About Us

Our mission is to educate the world about the Kingdom of France and to support the restoration of the legitimate dynasty of France, the House of Orleans.

What is a French Unionist?

A Unionist (Fusioniste) is a Legitimist who supports the claim of the House of Orleans to the throne of France.

Henri 5
Henri V, Comte de Chambord

After the death of the Count of Chambord, the de jure Henri V of France, the throne of France passed to Prince Philippe d’Orleans, Count of Paris (Philippe VII).

Philippe 7
Philippe VII, Comte de Paris

Since Chambord’s death in 1883, the House of Orleans has been the rightful and legitimate Royal House of France.

At that point most legitimists supported Prince Philippe as the rightful king.  This union of two previously opposed factions became known as Unionism; hence the term “Unionist.”

What is a Legitimist?

Legitimism is the simple belief that the laws of the realm determine the rightful king. In the case of France, this means the Fundamental Laws of the Kingdom of France prior to the French Revolution.

While many erroneously define legitimism as the support of the elder branch, this is not the case. It was only prior to Chambord’s death in 1883 that Legitimists supported the elder branch.

Historical Background

Charles 10
Charles X of France

Charles X was overthrown and forced to “abdicate” in the July Revolution. This purported abdication, of course, was illegal and violated the Fundamental Laws of the Kingdom.

Louis-Philippe, Duke of Orleans then usurped the throne, being called “King of the French.” By law, he was king of nothing, a usurper illegally occupying the throne of Charles X.

Caricature of Louis-Philippe turning into a pear.

The reign of the Usurper King was called the July Monarchy, which lasted until Louis-Philippe, in a form of cosmic justice, was overthrown. The Second French Republic was proclaimed, headed by Louis-Napoleon Bonaparte as President.

Being a Bonaparte, however, Louis-Napoleon did an auto-coup against his own government and had himself proclaimed Napoleon III, “Emperor of the French.” Like his more famous uncle before him, the new Napoleon was a usurper occupying the throne of France. At this point, the throne rightfully belonged to the aforementioned Count of Chambord, the rightful Henri V of France.

Chambord died without issue in 1883. He was the last of the elder branch of Bourbons in France.

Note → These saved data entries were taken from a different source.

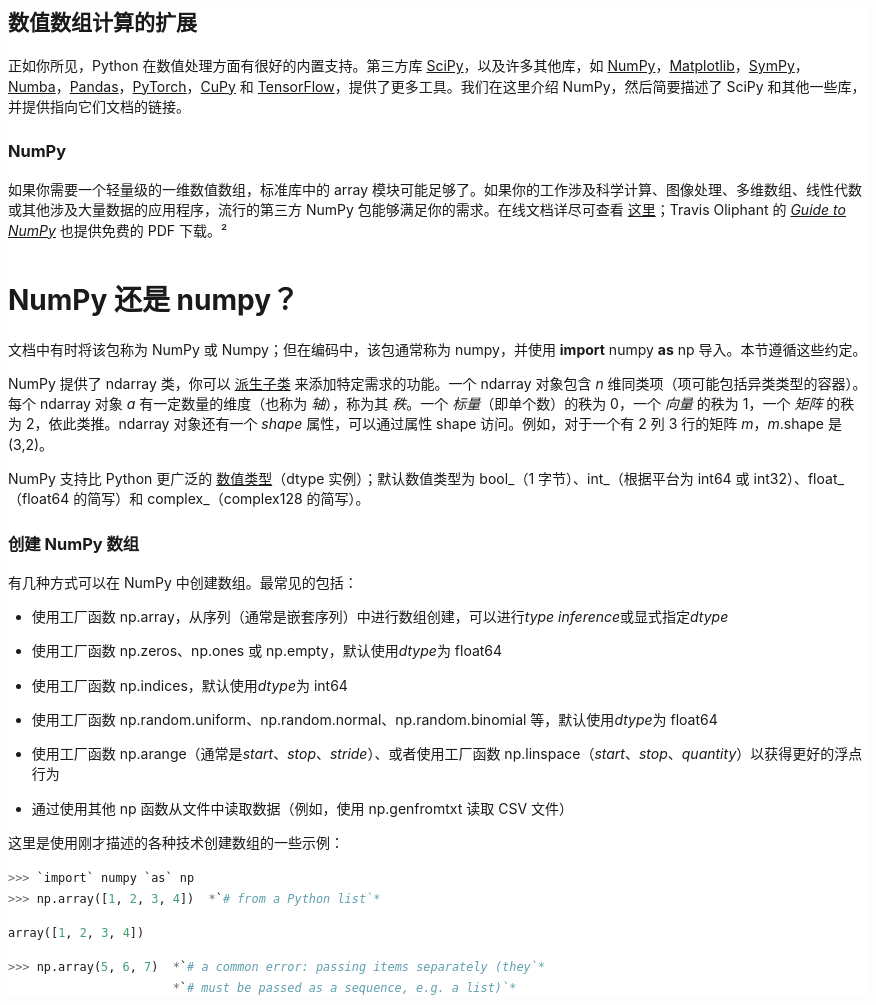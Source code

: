 ## 数值数组计算的扩展

正如你所见，Python 在数值处理方面有很好的内置支持。第三方库 [SciPy](https://scipy.org)，以及许多其他库，如 [NumPy](https://numpy.org)，[Matplotlib](https://matplotlib.org)，[SymPy](https://oreil.ly/oVs_S)，[Numba](https://numba.pydata.org)，[Pandas](https://pandas.pydata.org)，[PyTorch](https://pytorch.org)，[CuPy](https://cupy.dev) 和 [TensorFlow](https://www.tensorflow.org)，提供了更多工具。我们在这里介绍 NumPy，然后简要描述了 SciPy 和其他一些库，并提供指向它们文档的链接。

### NumPy

如果你需要一个轻量级的一维数值数组，标准库中的 array 模块可能足够了。如果你的工作涉及科学计算、图像处理、多维数组、线性代数或其他涉及大量数据的应用程序，流行的第三方 NumPy 包能够满足你的需求。在线文档详尽可查看 [这里](https://docs.scipy.org/doc)；Travis Oliphant 的 [*Guide to NumPy*](https://oreil.ly/QA2xJ) 也提供免费的 PDF 下载。²

# NumPy 还是 numpy？

文档中有时将该包称为 NumPy 或 Numpy；但在编码中，该包通常称为 numpy，并使用 **import** numpy **as** np 导入。本节遵循这些约定。

NumPy 提供了 ndarray 类，你可以 [派生子类](https://oreil.ly/FK9qK) 来添加特定需求的功能。一个 ndarray 对象包含 *n* 维同类项（项可能包括异类类型的容器）。每个 ndarray 对象 *a* 有一定数量的维度（也称为 *轴*），称为其 *秩*。一个 *标量*（即单个数）的秩为 0，一个 *向量* 的秩为 1，一个 *矩阵* 的秩为 2，依此类推。ndarray 对象还有一个 *shape* 属性，可以通过属性 shape 访问。例如，对于一个有 2 列 3 行的矩阵 *m*，*m*.shape 是 (3,2)。

NumPy 支持比 Python 更广泛的 [数值类型](https://oreil.ly/HPxtV)（dtype 实例）；默认数值类型为 bool_（1 字节）、int_（根据平台为 int64 或 int32）、float_（float64 的简写）和 complex_（complex128 的简写）。

### 创建 NumPy 数组

有几种方式可以在 NumPy 中创建数组。最常见的包括：

+   使用工厂函数 np.array，从序列（通常是嵌套序列）中进行数组创建，可以进行*type inference*或显式指定*dtype*

+   使用工厂函数 np.zeros、np.ones 或 np.empty，默认使用*dtype*为 float64

+   使用工厂函数 np.indices，默认使用*dtype*为 int64

+   使用工厂函数 np.random.uniform、np.random.normal、np.random.binomial 等，默认使用*dtype*为 float64

+   使用工厂函数 np.arange（通常是*start*、*stop*、*stride*）、或者使用工厂函数 np.linspace（*start*、*stop*、*quantity*）以获得更好的浮点行为

+   通过使用其他 np 函数从文件中读取数据（例如，使用 np.genfromtxt 读取 CSV 文件）

这里是使用刚才描述的各种技术创建数组的一些示例：

```py
>>> `import` numpy `as` np
>>> np.array([1, 2, 3, 4])  *`# from a Python list`*
```

```py
array([1, 2, 3, 4])
```

```py
>>> np.array(5, 6, 7)  *`# a common error: passing items separately (they`*
                       *`# must be passed as a sequence, e.g. a list)`*
```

The elder branch of the remaining Bourbons were Spanish, and the Fundamental Laws required the King to be French. Further, the Spanish Bourbons renounced their rights to the French throne in the Treaty of Utrecht, which brought an end to the War of Spanish Succession. It is true that under normal circumstances renunciations are invalid, but the war was not a normal circumstance and the renunciation was necessary for France to have peace with the rest of Europe.  This is called a force majeure.

Prior to his death, Chambord understood and recognised Philippe d’Orleans as his heir.

After Chambord’s death, most Legitimists recognised Philipe d’Orleans as the rightful Philippe VII of France.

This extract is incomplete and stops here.